→ What you will do
Give the number of lines in the data that contain the word "understanding"; no other text is needed.

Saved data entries

•••

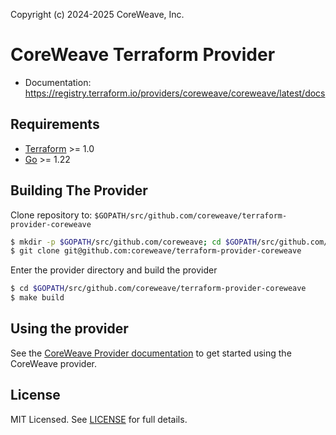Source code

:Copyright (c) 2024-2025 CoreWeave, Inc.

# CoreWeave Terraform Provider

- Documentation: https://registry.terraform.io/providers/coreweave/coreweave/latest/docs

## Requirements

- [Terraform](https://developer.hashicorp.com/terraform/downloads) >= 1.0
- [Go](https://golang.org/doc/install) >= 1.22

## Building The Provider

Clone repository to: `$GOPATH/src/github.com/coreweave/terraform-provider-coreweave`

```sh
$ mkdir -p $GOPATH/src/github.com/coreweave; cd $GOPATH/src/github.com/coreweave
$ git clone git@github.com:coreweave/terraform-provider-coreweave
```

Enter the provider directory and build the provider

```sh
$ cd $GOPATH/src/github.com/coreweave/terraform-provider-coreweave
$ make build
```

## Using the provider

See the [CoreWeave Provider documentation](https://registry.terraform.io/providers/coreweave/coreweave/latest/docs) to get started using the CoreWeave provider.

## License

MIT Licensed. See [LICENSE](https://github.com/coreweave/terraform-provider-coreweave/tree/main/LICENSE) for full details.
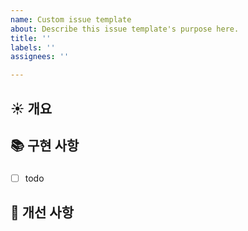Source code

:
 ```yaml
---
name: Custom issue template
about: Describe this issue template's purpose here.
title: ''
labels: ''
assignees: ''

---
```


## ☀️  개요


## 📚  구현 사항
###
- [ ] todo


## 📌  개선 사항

•••

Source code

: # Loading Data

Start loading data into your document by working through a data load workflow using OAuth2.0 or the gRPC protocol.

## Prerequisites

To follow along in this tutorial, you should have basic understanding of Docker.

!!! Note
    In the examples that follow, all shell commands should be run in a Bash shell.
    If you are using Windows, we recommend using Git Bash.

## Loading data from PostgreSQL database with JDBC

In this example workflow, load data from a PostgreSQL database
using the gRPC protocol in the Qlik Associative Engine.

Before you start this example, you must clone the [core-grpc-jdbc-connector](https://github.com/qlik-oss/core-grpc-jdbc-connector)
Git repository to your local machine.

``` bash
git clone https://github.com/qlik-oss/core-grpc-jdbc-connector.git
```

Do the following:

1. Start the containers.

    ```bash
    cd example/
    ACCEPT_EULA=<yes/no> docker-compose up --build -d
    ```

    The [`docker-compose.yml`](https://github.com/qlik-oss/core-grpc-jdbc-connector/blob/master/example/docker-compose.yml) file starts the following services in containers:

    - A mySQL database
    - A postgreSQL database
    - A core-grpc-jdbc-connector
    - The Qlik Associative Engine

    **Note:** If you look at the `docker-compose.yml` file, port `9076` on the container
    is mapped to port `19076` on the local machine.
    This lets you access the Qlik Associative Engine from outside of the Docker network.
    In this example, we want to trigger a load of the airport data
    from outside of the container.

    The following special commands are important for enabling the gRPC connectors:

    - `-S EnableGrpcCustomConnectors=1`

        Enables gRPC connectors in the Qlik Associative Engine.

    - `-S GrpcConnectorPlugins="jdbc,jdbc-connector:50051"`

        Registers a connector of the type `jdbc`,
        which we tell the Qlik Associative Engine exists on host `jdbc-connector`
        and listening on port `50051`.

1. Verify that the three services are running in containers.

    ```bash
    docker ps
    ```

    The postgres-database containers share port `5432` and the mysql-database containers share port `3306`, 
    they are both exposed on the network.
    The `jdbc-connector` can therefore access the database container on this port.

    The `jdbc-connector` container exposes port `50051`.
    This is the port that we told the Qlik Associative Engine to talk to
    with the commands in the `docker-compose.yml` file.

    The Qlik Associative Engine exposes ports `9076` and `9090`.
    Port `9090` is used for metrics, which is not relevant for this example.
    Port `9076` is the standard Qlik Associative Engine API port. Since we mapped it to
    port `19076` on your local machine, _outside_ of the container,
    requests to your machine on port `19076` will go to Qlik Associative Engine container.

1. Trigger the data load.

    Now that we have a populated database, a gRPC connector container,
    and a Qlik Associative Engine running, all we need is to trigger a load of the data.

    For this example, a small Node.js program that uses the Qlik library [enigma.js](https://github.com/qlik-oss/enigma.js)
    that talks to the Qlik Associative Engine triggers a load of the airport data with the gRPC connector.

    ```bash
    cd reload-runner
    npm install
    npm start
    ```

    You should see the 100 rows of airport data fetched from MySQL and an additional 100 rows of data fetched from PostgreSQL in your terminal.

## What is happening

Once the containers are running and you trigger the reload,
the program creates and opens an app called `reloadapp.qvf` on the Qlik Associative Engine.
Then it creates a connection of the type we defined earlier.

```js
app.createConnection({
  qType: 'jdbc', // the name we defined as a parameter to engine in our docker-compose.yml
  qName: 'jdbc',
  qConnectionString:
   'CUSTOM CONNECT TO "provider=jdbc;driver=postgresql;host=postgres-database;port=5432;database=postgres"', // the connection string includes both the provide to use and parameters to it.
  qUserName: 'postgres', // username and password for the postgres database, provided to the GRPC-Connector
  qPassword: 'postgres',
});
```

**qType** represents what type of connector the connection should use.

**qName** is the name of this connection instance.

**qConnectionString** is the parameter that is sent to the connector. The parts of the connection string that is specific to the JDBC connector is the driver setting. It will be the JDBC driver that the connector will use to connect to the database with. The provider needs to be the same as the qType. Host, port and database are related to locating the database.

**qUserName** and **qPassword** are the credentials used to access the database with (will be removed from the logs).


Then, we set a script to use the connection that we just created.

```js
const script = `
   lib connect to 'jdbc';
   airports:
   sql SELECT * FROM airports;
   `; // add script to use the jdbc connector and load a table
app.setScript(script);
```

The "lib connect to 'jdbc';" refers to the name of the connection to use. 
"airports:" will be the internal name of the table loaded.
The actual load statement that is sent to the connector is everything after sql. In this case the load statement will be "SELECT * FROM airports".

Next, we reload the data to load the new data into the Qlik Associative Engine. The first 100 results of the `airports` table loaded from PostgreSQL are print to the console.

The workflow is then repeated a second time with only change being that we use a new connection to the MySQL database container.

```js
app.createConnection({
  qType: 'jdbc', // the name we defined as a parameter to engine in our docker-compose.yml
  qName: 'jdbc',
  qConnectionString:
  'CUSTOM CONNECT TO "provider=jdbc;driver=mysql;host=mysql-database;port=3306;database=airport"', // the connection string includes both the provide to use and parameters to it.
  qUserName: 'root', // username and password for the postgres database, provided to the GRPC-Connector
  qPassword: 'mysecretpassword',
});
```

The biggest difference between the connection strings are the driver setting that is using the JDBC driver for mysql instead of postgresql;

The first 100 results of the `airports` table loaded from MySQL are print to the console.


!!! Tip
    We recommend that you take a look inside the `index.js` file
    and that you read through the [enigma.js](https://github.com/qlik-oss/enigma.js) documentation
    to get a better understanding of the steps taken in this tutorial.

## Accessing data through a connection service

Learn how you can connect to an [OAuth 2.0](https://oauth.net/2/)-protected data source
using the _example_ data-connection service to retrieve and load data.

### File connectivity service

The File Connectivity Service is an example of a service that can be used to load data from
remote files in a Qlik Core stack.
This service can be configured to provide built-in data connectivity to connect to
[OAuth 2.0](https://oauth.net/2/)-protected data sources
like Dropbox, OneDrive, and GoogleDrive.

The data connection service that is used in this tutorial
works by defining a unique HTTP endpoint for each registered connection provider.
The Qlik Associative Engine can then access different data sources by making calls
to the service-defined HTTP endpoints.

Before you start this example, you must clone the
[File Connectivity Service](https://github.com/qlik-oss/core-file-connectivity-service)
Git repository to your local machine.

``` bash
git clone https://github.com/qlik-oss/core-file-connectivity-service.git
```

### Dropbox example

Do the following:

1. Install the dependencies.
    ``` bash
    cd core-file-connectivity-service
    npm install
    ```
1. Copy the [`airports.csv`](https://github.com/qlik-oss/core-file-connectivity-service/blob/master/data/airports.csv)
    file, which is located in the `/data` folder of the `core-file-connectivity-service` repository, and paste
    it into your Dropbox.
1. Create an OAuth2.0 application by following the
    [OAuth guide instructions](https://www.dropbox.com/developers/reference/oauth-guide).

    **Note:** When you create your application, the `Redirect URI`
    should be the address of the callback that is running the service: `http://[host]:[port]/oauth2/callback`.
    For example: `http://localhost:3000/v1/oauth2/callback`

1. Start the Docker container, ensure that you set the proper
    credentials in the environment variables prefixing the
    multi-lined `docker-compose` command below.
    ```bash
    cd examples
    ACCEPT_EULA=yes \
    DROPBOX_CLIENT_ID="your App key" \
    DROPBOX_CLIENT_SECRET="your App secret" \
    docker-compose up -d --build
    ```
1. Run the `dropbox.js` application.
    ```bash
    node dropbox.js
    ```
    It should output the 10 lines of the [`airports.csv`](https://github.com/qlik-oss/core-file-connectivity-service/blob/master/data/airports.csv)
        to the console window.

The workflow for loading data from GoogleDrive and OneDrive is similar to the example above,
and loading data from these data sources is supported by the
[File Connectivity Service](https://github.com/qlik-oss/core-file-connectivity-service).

•••

→ Written solution
2